The overarching design and engineering principle is simple: cut weight, increase stiffness. Even the name, Emonda, is a play on the French verb meaning to trim or to cut, emonder. 

"To trim or to cut," eh?  I would have called it the "Trek Circumcision."  ("Trek Bris" would have been too ethnic.)  Also, "Émonda" sure sounds pretty close to "LeMond," which is a brand of bikes Trek sold until they dumped the guy after whom the bikes were named, allegedly at the behest of a certain seven-time Tour de France winner, who they also ended up dumping after too many people knew he took drugs.


Got all that?

Don't worry, it's okay if you don't.

In fact, Trek is counting on it.

And if all that weren't complicated enough, now Specialized is suing Trek over the whole Émonda/LeMond thing:


Sure, Specialized has no claim whatsoever to the LeMond name.  Nevertheless, their lawyers are under strict instructions to take action whenever any bicycle anywhere is given a French-sounding name.

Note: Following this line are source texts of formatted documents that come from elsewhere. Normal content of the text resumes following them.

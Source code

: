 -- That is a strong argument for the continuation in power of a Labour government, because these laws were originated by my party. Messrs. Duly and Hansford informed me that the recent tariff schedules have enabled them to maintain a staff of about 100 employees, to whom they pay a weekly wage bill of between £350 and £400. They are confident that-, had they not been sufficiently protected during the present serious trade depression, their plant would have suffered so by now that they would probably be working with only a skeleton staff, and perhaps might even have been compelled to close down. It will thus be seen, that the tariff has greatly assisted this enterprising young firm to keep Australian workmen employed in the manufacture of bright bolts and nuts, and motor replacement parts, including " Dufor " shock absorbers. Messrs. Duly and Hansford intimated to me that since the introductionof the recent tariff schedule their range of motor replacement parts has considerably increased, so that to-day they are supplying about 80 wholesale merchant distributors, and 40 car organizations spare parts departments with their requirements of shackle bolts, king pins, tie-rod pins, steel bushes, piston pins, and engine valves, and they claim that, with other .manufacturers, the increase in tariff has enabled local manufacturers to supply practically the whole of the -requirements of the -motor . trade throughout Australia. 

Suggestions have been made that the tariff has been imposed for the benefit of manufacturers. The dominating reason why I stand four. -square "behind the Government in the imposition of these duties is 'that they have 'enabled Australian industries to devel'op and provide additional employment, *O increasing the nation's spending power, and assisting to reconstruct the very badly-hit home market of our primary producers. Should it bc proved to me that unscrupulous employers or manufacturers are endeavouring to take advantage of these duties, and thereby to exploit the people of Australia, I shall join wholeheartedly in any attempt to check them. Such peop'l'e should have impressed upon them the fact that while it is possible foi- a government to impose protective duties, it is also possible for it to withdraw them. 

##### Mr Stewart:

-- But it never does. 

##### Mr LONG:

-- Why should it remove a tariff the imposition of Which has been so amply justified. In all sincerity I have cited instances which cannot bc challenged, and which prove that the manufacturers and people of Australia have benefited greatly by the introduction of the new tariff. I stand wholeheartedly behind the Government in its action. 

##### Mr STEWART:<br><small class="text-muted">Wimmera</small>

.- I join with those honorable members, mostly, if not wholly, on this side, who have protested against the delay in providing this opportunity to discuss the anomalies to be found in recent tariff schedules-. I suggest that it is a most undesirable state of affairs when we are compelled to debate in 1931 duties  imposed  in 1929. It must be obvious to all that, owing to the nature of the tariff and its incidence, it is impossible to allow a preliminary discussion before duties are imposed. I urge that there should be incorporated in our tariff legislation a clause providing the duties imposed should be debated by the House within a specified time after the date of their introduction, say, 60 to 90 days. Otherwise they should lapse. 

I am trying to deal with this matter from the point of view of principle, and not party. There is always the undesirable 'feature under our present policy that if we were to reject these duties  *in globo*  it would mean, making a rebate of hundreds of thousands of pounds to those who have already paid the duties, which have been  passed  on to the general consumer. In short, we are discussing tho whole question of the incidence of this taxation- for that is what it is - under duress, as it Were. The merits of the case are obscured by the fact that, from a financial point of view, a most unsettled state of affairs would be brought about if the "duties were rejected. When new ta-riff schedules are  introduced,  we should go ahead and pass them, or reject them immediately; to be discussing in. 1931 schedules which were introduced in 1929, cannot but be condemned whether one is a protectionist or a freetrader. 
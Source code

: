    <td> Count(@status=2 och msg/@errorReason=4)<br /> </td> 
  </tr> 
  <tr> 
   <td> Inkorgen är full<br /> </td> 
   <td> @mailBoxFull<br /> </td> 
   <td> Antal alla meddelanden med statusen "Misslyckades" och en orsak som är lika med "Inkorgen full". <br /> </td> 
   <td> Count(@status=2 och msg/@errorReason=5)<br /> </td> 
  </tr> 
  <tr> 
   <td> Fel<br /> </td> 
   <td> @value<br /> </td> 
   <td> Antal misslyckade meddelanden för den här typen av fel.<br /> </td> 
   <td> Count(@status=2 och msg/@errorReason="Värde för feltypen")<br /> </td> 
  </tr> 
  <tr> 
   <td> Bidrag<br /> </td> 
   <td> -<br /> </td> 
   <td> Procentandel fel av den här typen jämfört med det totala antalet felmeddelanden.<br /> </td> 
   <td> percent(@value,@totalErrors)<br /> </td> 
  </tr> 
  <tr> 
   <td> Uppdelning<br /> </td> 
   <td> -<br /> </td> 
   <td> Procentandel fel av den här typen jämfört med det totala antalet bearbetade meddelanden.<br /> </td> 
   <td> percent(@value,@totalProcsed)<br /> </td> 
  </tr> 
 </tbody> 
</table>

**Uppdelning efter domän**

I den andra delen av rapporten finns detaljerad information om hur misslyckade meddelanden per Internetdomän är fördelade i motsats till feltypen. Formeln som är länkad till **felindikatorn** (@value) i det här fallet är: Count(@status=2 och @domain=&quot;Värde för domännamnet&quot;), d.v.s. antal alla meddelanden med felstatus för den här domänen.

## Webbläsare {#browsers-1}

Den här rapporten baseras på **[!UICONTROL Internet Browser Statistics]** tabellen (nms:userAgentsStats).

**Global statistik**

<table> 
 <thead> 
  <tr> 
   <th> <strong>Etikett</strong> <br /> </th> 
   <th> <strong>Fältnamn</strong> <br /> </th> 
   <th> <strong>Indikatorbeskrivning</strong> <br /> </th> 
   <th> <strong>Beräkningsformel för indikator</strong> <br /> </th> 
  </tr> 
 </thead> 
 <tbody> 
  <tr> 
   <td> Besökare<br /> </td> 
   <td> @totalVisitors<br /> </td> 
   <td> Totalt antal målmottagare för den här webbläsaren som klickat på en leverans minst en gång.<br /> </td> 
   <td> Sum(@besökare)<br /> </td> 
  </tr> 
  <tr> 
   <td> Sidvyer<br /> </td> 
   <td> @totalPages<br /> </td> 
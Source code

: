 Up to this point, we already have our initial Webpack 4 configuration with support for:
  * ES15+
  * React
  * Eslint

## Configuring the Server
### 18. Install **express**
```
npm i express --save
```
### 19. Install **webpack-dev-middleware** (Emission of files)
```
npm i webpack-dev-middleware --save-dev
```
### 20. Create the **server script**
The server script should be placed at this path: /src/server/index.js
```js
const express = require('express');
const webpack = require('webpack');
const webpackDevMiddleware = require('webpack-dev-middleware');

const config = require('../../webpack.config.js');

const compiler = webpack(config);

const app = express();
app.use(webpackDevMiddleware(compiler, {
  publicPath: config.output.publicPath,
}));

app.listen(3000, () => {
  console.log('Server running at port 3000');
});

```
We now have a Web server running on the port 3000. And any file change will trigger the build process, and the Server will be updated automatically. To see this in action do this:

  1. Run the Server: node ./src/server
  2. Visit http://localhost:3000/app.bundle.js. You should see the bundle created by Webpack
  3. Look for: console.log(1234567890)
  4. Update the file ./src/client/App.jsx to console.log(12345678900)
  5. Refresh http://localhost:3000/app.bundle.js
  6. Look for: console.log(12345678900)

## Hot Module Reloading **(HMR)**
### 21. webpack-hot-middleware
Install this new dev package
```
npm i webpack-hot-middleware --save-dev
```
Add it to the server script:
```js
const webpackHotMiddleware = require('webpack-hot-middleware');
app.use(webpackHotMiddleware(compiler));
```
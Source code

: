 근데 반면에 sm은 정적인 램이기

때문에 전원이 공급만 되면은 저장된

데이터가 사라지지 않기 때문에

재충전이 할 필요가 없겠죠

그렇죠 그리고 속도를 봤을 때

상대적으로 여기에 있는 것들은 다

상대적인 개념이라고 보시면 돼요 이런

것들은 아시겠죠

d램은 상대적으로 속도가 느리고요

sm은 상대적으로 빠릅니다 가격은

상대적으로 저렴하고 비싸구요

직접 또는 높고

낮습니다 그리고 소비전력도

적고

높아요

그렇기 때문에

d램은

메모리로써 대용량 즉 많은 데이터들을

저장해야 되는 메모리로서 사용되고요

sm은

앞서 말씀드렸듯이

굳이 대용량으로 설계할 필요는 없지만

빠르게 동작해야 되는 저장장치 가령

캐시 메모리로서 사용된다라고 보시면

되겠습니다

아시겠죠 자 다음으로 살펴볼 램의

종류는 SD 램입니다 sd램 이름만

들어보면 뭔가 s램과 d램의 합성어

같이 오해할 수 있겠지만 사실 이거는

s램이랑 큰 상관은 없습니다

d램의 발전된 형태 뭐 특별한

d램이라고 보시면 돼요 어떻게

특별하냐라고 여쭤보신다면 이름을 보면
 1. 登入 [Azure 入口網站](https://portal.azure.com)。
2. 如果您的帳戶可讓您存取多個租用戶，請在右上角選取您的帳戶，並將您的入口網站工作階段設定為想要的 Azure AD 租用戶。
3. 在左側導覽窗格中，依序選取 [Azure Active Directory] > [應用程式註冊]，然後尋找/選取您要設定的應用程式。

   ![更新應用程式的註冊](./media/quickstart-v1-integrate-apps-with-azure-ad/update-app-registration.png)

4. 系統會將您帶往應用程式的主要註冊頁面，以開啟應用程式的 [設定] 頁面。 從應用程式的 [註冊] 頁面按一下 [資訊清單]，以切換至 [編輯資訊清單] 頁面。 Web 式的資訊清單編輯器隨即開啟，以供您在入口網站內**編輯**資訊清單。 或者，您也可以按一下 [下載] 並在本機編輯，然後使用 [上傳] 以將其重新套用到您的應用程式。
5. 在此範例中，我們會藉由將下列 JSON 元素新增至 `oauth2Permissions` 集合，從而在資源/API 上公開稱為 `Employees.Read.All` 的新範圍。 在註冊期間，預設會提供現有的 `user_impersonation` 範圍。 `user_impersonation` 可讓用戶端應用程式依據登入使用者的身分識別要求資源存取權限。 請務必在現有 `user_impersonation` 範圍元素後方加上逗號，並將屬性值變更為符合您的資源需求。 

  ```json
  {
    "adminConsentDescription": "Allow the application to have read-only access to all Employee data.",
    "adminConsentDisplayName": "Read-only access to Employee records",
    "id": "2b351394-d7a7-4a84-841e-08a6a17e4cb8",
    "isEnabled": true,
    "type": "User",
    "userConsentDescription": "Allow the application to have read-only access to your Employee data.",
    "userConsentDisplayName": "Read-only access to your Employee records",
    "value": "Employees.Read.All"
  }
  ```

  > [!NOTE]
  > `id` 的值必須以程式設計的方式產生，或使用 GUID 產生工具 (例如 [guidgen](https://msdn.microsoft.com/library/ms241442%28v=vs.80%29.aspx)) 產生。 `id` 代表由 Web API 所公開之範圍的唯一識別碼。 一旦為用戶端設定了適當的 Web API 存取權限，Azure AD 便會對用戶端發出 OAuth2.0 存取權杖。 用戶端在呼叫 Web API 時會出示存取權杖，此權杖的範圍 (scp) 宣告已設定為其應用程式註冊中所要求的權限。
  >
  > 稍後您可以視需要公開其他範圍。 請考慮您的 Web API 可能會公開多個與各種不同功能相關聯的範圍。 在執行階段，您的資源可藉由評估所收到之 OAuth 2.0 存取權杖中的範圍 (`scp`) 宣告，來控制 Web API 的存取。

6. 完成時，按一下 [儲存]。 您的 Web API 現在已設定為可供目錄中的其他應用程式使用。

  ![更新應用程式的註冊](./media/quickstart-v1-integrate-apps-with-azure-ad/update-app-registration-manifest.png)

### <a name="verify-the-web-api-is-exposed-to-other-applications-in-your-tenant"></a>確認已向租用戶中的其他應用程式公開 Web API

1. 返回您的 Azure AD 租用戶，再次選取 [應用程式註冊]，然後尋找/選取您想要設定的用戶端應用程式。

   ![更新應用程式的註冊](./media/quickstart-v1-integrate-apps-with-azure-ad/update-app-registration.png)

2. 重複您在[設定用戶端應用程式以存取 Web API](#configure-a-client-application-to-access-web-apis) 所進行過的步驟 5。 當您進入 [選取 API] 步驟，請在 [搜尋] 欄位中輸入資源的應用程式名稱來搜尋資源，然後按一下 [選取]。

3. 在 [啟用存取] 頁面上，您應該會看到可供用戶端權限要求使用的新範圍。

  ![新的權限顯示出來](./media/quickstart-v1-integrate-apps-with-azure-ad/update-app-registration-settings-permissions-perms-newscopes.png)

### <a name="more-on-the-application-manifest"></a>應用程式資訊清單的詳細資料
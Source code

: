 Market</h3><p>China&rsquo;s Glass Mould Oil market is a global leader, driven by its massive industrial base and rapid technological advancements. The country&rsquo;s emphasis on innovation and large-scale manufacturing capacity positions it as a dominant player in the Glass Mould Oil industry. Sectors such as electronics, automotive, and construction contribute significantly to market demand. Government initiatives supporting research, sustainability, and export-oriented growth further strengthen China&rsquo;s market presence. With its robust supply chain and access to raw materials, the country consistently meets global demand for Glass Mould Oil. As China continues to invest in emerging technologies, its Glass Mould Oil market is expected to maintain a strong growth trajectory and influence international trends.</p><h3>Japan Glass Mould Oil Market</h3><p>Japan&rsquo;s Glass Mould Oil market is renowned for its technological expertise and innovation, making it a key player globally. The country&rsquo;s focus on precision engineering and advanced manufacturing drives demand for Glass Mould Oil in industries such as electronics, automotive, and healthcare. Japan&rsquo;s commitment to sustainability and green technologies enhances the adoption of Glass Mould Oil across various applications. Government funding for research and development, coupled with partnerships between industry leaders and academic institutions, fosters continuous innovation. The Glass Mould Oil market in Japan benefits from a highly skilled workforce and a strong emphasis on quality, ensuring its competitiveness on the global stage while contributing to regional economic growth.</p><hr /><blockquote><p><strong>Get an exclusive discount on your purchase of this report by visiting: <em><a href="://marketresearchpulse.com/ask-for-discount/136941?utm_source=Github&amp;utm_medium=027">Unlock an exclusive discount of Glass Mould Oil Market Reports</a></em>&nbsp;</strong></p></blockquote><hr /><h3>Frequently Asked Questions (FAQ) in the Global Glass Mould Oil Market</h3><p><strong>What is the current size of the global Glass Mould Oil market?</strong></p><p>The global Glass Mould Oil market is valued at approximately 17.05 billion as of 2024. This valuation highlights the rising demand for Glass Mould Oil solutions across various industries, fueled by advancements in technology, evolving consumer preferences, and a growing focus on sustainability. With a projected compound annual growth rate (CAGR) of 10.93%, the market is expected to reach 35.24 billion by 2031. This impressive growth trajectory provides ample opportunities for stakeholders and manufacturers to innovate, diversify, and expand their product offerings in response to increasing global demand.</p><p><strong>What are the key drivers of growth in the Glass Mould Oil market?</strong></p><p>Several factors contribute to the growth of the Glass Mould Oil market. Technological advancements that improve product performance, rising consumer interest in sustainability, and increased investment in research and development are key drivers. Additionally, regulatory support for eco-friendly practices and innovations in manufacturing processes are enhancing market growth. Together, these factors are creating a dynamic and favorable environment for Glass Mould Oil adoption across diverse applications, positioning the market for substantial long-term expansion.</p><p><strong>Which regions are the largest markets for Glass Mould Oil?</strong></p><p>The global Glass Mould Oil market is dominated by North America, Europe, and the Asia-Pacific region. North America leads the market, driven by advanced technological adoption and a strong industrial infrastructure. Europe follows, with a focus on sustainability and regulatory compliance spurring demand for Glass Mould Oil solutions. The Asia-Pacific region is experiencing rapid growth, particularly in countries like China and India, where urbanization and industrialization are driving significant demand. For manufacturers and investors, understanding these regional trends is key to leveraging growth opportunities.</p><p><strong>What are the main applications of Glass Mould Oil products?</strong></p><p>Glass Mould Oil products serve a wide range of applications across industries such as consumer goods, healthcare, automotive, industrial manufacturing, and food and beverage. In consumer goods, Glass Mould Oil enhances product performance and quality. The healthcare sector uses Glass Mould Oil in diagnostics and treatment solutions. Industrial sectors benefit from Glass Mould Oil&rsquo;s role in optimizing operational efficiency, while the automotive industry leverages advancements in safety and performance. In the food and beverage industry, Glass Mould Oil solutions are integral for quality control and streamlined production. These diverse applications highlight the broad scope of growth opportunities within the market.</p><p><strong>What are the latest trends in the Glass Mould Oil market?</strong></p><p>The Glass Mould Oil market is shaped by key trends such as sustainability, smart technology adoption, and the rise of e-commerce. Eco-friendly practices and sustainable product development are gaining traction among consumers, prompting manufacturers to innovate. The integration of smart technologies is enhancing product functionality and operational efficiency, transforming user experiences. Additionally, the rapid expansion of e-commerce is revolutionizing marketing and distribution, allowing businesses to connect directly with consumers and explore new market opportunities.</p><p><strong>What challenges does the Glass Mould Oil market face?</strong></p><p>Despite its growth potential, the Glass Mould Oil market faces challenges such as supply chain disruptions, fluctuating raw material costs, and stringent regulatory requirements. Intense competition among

Speaking of LeMond bicycles, I used to have one:


Wow.  I almost look fit in that photo--which is not to say that I was.  In fact, all those riders passed me roughly four seconds after that picture was taken, at which point I probably fell down, slid onto another portion of the course, and got run over by those very same riders.  Still, it's the only photograph in existence in which there are riders behind me in a bicycle race, which is why it's 10 feet high by 15 feet wide and hanging in my living room.

And with that, I conclude my broadcast day.  Inasmuch as it is a short week I will not administer a quiz, but by way of compensation here is some bonus hot summer cat porn:


Thanks for reading, ride safe, and enjoy the holiday.  (Unless you don't live here in Canada's milking machine, in which case we'll enjoy it for you.)  See you on Monday, July 7th.